Le Crépuscule des pensées (Emil Cioran)
română
Amurgul gândurilor (Emil Cioran)
e-book : Emil Cioran

 

Emil Cioran (prononcé /tʃjo.ʁan/), né le 8 avril 1911 à Rășinari en Roumanie, mort le 20 juin 1995 à Paris, est un philosophe et écrivain roumain, d’expression roumaine initialement, puis française à partir de 1949 (Précis de décomposition). Il est interdit de séjour dans son pays d’origine à partir de 1946, pendant le régime communiste. Bien qu’ayant vécu la majeure partie de sa vie en France, il n’a jamais demandé la nationalité française. Il a parfois signé sous le nom de « E. M. Cioran ».
Cioran naît d’un père pope orthodoxe et d’une mère athée. Après quelques années de vie heureuse à Rășinari, petit village de Transylvanie, alors en Autriche-Hongrie, Cioran est traumatisé suite à son déménagement vers Sibiu, la ville la plus proche de son village natal. Son compatriote Lucian Blaga, philosophe de la culture, a aussi décrit le rôle matriciel que pouvait avoir un village roumain. Ce choc, ainsi que les relations difficiles avec sa mère et les nombreuses insomnies dont il souffre durant sa jeunesse, contribueront au développement de sa vision pessimiste du monde et lui feront penser au suicide.
La maison natale d’Émil Cioran à Rășinari, en Roumanie.
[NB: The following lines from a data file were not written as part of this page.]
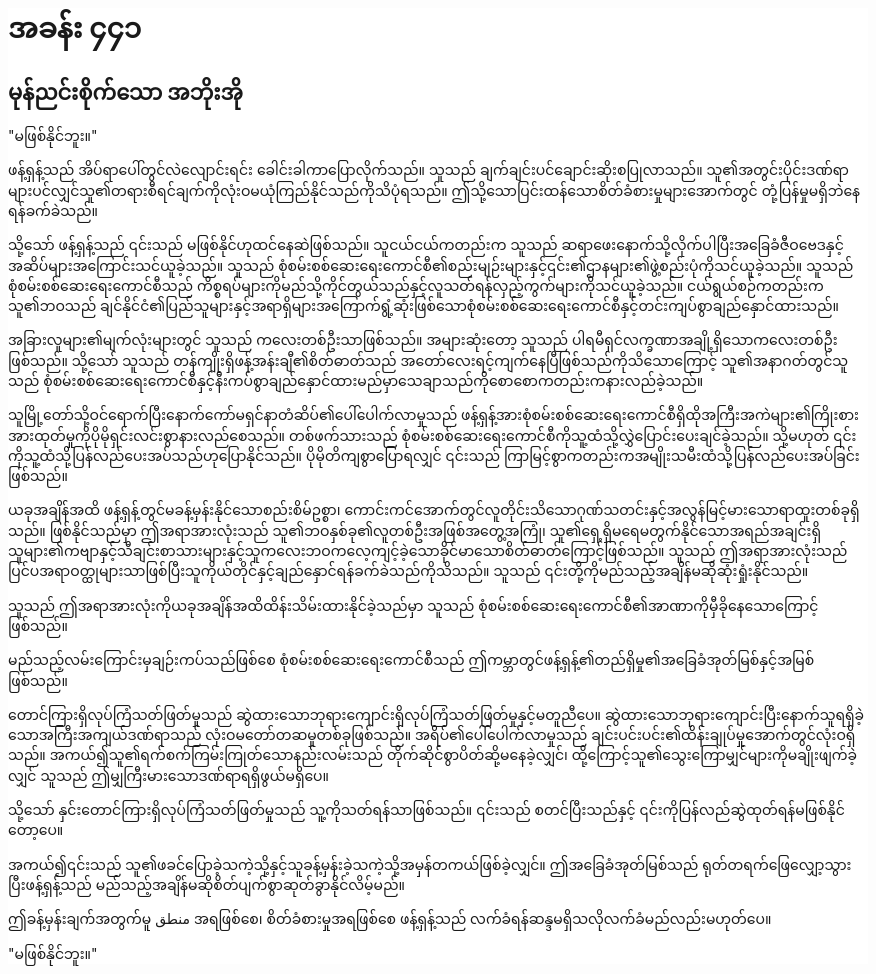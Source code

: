 # အခန်း ၄၄၁

## မုန်ညင်းစိုက်သော အဘိုးအို

"မဖြစ်နိုင်ဘူး။"

ဖန့်ရှန့်သည် အိပ်ရာပေါ်တွင်လဲလျောင်းရင်း ခေါင်းခါကာပြောလိုက်သည်။ သူသည် ချက်ချင်းပင်ချောင်းဆိုးစပြုလာသည်။ သူ၏အတွင်းပိုင်းဒဏ်ရာများပင်လျှင်သူ၏တရားစီရင်ချက်ကိုလုံးဝမယုံကြည်နိုင်သည်ကိုသိပုံရသည်။ ဤသို့သောပြင်းထန်သောစိတ်ခံစားမှုများအောက်တွင် တုံ့ပြန်မှုမရှိဘဲနေရန်ခက်ခဲသည်။

သို့သော် ဖန့်ရှန့်သည် ၎င်းသည် မဖြစ်နိုင်ဟုထင်နေဆဲဖြစ်သည်။ သူငယ်ငယ်ကတည်းက သူသည် ဆရာဖေးနောက်သို့လိုက်ပါပြီးအခြေခံဇီဝဗေဒနှင့်အဆိပ်များအကြောင်းသင်ယူခဲ့သည်။ သူသည် စုံစမ်းစစ်ဆေးရေးကောင်စီ၏စည်းမျဉ်းများနှင့်၎င်း၏ဌာနများ၏ဖွဲ့စည်းပုံကိုသင်ယူခဲ့သည်။ သူသည် စုံစမ်းစစ်ဆေးရေးကောင်စီသည် ကိစ္စရပ်များကိုမည်သို့ကိုင်တွယ်သည်နှင့်လူသတ်ရန်လှည့်ကွက်များကိုသင်ယူခဲ့သည်။ ငယ်ရွယ်စဉ်ကတည်းက သူ၏ဘဝသည် ချင်နိုင်ငံ၏ပြည်သူများနှင့်အရာရှိများအကြောက်ရွံ့ဆုံးဖြစ်သောစုံစမ်းစစ်ဆေးရေးကောင်စီနှင့်တင်းကျပ်စွာချည်နှောင်ထားသည်။

အခြားလူများ၏မျက်လုံးများတွင် သူသည် ကလေးတစ်ဦးသာဖြစ်သည်။ အများဆုံးတော့ သူသည် ပါရမီရှင်လက္ခဏာအချို့ရှိသောကလေးတစ်ဦးဖြစ်သည်။ သို့သော် သူသည် တန်ကျိုးရှိဖန့်အန်းချီ၏စိတ်ဓာတ်သည် အတော်လေးရင့်ကျက်နေပြီဖြစ်သည်ကိုသိသောကြောင့် သူ၏အနာဂတ်တွင်သူသည် စုံစမ်းစစ်ဆေးရေးကောင်စီနှင့်နီးကပ်စွာချည်နှောင်ထားမည်မှာသေချာသည်ကိုစောစောကတည်းကနားလည်ခဲ့သည်။

သူမြို့တော်သို့ဝင်ရောက်ပြီးနောက်ကော်မရှင်နာတံဆိပ်၏ပေါ်ပေါက်လာမှုသည် ဖန့်ရှန့်အားစုံစမ်းစစ်ဆေးရေးကောင်စီရှိထိုအကြီးအကဲများ၏ကြိုးစားအားထုတ်မှုကိုပိုမိုရှင်းလင်းစွာနားလည်စေသည်။ တစ်ဖက်သားသည် စုံစမ်းစစ်ဆေးရေးကောင်စီကိုသူ့ထံသို့လွှဲပြောင်းပေးချင်ခဲ့သည်။ သို့မဟုတ် ၎င်းကိုသူ့ထံသို့ပြန်လည်ပေးအပ်သည်ဟုပြောနိုင်သည်။ ပိုမိုတိကျစွာပြောရလျှင် ၎င်းသည် ကြာမြင့်စွာကတည်းကအမျိုးသမီးထံသို့ပြန်လည်ပေးအပ်ခြင်းဖြစ်သည်။

ယခုအချိန်အထိ ဖန့်ရှန့်တွင်မခန့်မှန်းနိုင်သောစည်းစိမ်ဥစ္စာ၊ ကောင်းကင်အောက်တွင်လူတိုင်းသိသောဂုဏ်သတင်းနှင့်အလွန်မြင့်မားသောရာထူးတစ်ခုရှိသည်။ ဖြစ်နိုင်သည်မှာ ဤအရာအားလုံးသည် သူ၏ဘဝနှစ်ခု၏လူတစ်ဦးအဖြစ်အတွေ့အကြုံ၊ သူ၏ရှေ့ရှိမရေမတွက်နိုင်သောအရည်အချင်းရှိသူများ၏ကဗျာနှင့်သီချင်းစာသားများနှင့်သူကလေးဘဝကလေ့ကျင့်ခဲ့သောခိုင်မာသောစိတ်ဓာတ်ကြောင့်ဖြစ်သည်။ သူသည် ဤအရာအားလုံးသည် ပြင်ပအရာဝတ္ထုများသာဖြစ်ပြီးသူကိုယ်တိုင်နှင့်ချည်နှောင်ရန်ခက်ခဲသည်ကိုသိသည်။ သူသည် ၎င်းတို့ကိုမည်သည့်အချိန်မဆိုဆုံးရှုံးနိုင်သည်။

သူသည် ဤအရာအားလုံးကိုယခုအချိန်အထိထိန်းသိမ်းထားနိုင်ခဲ့သည်မှာ သူသည် စုံစမ်းစစ်ဆေးရေးကောင်စီ၏အာဏာကိုမှီခိုနေသောကြောင့်ဖြစ်သည်။

မည်သည့်လမ်းကြောင်းမှချဉ်းကပ်သည်ဖြစ်စေ စုံစမ်းစစ်ဆေးရေးကောင်စီသည် ဤကမ္ဘာတွင်ဖန့်ရှန့်၏တည်ရှိမှု၏အခြေခံအုတ်မြစ်နှင့်အမြစ်ဖြစ်သည်။

တောင်ကြားရှိလုပ်ကြံသတ်ဖြတ်မှုသည် ဆွဲထားသောဘုရားကျောင်းရှိလုပ်ကြံသတ်ဖြတ်မှုနှင့်မတူညီပေ။ ဆွဲထားသောဘုရားကျောင်းပြီးနောက်သူရရှိခဲ့သောအကြီးအကျယ်ဒဏ်ရာသည် လုံးဝမတော်တဆမှုတစ်ခုဖြစ်သည်။ အရိပ်၏ပေါ်ပေါက်လာမှုသည် ချင်းပင်းပင်း၏ထိန်းချုပ်မှုအောက်တွင်လုံးဝရှိသည်။ အကယ်၍သူ၏ရက်စက်ကြမ်းကြုတ်သောနည်းလမ်းသည် တိုက်ဆိုင်စွာပိတ်ဆို့မနေခဲ့လျှင်၊ ထို့ကြောင့်သူ၏သွေးကြောမျှင်များကိုမချိုးဖျက်ခဲ့လျှင် သူသည် ဤမျှကြီးမားသောဒဏ်ရာရရှိဖွယ်မရှိပေ။

သို့သော် နှင်းတောင်ကြားရှိလုပ်ကြံသတ်ဖြတ်မှုသည် သူ့ကိုသတ်ရန်သာဖြစ်သည်။ ၎င်းသည် စတင်ပြီးသည်နှင့် ၎င်းကိုပြန်လည်ဆွဲထုတ်ရန်မဖြစ်နိုင်တော့ပေ။

အကယ်၍၎င်းသည် သူ၏ဖခင်ပြောခဲ့သကဲ့သို့နှင့်သူခန့်မှန်းခဲ့သကဲ့သို့အမှန်တကယ်ဖြစ်ခဲ့လျှင်။ ဤအခြေခံအုတ်မြစ်သည် ရုတ်တရက်ဖြေလျှော့သွားပြီးဖန့်ရှန့်သည် မည်သည့်အချိန်မဆိုစိတ်ပျက်စွာဆုတ်ခွာနိုင်လိမ့်မည်။

ဤခန့်မှန်းချက်အတွက်မူ منطق အရဖြစ်စေ၊ စိတ်ခံစားမှုအရဖြစ်စေ ဖန့်ရှန့်သည် လက်ခံရန်ဆန္ဒမရှိသလိုလက်ခံမည်လည်းမဟုတ်ပေ။

"မဖြစ်နိုင်ဘူး။"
Il a sept ans lorsque la Transylvanie rejoint la Roumanie. Il fait des études de philosophie à l’université de Bucarest dès l’âge de 17 ans et ses premiers travaux porteront sur Kant, Schopenhauer et, tout particulièrement, sur Nietzsche. Il obtient sa licence en 1932 et entame une thèse sur Bergson. Cioran rejettera ensuite les préceptes philosophiques de ce dernier jugeant qu’il n’a pas compris la tragédie de la vie. En 1933, il s’inscrit à l’université de Berlin.

À 22 ans, il publie Sur les cimes du désespoir, son premier ouvrage, avec lequel il s’inscrit, malgré son jeune âge, au panthéon des grands écrivains roumains. Après deux années de formation à Berlin, il rentre en Roumanie, où il devient professeur de philosophie au lycée Andrei-Șaguna de Brașov pendant l’année scolaire 1936-1937.

Comme tous les intellectuels de sa génération, il assiste, en compagnie de Mircea Eliade, à l’ascension du mouvement fasciste et antisémite de la Garde de fer, combattu par la police du régime parlementaire. Une ambiance de guerre civile s’installe alors dans le pays, nationalisme xénophobe ultra-chrétien d’un côté (la Garde de fer elle-même s’affichant comme chrétienne), laïcité démocrate de l’autre. La première fait appel aux anciennes traditions roumaines, aux valeurs de la paysannerie longtemps opprimée par les Empires étrangers voisins ; la seconde s’inspire plutôt des valeurs de l’Occident. En 1936, Cioran publie La Transfiguration de la Roumanie (Schimbarea la față a României) où il développe une pensée passablement influencée par les thèses de la Garde de fer (qui, à ce moment, n’a encore assassiné personne et cultive une aura de martyre patriotique car la police tire sans sommation sur ses rassemblements2).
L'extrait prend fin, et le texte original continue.